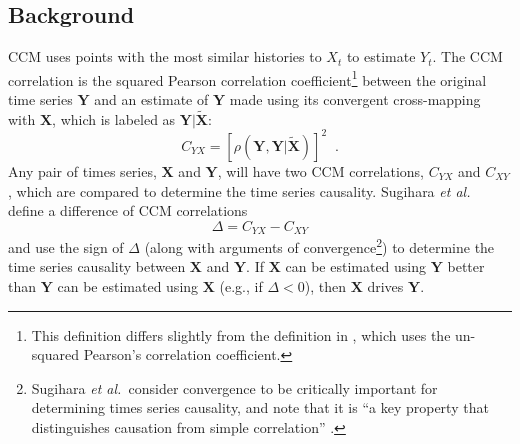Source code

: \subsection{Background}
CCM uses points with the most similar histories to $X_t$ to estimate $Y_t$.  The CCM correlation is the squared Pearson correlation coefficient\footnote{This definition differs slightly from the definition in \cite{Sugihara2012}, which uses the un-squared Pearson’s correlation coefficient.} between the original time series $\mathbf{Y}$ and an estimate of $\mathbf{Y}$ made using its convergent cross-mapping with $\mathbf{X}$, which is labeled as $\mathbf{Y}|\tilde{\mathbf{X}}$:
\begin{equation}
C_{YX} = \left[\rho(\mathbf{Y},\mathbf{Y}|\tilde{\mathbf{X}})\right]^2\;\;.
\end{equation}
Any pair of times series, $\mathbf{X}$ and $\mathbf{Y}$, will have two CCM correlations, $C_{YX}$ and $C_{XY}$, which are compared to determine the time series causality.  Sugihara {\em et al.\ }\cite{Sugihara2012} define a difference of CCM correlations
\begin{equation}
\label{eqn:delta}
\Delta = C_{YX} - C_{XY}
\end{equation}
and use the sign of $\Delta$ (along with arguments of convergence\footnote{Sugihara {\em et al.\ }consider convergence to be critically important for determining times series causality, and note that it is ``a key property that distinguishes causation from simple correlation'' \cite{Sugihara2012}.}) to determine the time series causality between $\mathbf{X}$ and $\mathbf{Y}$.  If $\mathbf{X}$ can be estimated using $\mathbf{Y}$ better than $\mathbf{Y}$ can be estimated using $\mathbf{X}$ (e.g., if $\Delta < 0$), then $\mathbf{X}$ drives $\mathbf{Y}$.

################

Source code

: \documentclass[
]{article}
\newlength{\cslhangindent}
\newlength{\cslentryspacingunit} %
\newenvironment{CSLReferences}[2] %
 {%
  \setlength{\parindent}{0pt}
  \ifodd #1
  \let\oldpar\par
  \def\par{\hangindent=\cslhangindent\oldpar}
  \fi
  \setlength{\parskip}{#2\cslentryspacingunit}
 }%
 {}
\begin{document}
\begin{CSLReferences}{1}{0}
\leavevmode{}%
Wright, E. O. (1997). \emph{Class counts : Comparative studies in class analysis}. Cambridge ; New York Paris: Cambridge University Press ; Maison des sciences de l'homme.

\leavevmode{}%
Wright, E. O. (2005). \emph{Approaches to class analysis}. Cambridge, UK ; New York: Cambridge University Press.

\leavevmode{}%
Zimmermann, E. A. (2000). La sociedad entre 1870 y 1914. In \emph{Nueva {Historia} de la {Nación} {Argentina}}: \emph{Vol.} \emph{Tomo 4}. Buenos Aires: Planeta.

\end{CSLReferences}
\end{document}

################

▸ Exercise description
Search the records for the word "analysis" and copy every line where it occurs.

▸ Result of this exercise
Wright, E. O. (1997). \emph{Class counts : Comparative studies in class analysis}. Cambridge ; New York Paris: Cambridge University Press ; Maison des sciences de l'homme.
Wright, E. O. (2005). \emph{Approaches to class analysis}. Cambridge, UK ; New York: Cambridge University Press.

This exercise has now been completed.